Review: Nelson Algren expresses a vision of a city in Chicago: City on the Make like no other New York or Los Angeles had been envisioned. Chicago is shown as a city of two natures. Algren magnifies this duality of his town through the imagery and diction of his description of Chicago's physical appearance, historical figures and the divisions of the hustler and the square which show how this twofold nature creates Algren's ambiguous admiration for his city: Chicago.

Rating: 5 stars
Summary: Gorgeous - but WARNING: Prose Poem
Review: The city of big shoulders is my home, so perhaps I am too biased to write an objective review. In my opinion, however, I think this is one of the most gorgeous pieces of literature ever written.
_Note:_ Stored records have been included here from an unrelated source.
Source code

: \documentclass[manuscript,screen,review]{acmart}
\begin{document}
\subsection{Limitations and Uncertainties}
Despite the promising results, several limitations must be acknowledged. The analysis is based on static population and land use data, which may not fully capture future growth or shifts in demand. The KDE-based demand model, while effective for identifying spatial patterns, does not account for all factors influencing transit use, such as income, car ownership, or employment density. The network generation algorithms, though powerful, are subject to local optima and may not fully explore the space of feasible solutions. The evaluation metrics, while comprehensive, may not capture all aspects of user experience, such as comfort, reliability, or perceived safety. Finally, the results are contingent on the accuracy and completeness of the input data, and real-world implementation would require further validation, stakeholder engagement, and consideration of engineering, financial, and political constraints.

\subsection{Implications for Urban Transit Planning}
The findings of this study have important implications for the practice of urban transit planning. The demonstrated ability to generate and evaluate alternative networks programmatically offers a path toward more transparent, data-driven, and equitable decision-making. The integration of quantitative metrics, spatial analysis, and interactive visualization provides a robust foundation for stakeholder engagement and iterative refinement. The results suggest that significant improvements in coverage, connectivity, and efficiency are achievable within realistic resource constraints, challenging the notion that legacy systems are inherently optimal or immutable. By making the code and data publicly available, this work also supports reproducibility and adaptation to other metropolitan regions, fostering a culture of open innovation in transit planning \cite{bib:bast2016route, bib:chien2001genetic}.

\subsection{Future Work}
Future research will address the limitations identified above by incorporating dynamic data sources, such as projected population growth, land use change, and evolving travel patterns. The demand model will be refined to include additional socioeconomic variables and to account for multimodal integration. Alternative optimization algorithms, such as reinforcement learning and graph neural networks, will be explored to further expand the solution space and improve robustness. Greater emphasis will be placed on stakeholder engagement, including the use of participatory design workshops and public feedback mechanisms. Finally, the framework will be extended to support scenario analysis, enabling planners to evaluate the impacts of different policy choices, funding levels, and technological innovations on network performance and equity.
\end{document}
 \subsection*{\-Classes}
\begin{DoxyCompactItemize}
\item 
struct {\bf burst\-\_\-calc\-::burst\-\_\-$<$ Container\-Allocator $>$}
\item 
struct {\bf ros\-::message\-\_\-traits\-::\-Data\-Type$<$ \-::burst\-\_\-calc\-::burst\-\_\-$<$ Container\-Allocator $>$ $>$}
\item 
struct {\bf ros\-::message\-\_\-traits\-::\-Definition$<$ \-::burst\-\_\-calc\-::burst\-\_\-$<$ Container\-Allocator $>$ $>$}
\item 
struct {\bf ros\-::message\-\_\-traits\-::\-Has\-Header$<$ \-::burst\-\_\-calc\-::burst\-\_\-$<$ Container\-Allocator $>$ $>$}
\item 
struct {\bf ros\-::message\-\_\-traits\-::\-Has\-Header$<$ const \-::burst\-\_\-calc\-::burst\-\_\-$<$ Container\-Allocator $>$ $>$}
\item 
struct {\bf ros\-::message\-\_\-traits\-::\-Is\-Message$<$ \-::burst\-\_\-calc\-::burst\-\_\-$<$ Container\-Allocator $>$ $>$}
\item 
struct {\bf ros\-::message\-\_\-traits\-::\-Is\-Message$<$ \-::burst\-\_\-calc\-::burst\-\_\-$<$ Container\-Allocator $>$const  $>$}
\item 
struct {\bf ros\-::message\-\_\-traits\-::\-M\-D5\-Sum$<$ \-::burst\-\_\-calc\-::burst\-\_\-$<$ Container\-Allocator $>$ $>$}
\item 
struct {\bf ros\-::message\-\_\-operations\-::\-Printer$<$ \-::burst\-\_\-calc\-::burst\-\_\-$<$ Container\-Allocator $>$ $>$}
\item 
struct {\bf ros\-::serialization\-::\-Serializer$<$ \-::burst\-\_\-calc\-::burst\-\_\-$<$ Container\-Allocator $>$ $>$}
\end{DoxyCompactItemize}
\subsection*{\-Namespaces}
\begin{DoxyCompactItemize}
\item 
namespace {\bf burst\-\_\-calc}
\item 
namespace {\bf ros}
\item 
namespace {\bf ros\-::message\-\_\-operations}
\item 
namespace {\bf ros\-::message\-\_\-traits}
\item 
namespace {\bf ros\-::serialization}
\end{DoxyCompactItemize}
I saw this performed live on the rooftop of a South Michigan Ave loft as the sun set over the west side and is started to rain. The little intertwined stories and metaphors and moments of beauty make the book a read that tastes tremendous on your tongue.

THE WARNING: yes, here is is. This is a prose poem. It's not a collection of short stories or a novel. It reads quite easily, but if you are turned off by that sort of thing, skip this book. There are moments of slightly inaccessible, albeit wonderful, language and it helps to know your history..

That said, if you love Chicago as I do, you will love Algren's City on the Make...

Rating: 4 stars
Summary: You¿d¿ve had to been there.
Review: Well written though this is, ...City on the Make' does require a good knowledge of Chicago's history to keep going with it and to understand the connections.

I gave up after chapter two because of my lack of background knowledge and because I felt that this was a piece of writing that had been worked at till it was little more than an exercise in style.

It had a lot of energy but lacked the spontaneity to make it seem fresh. And it read like preaching to the converted, as opposed to being persuasive.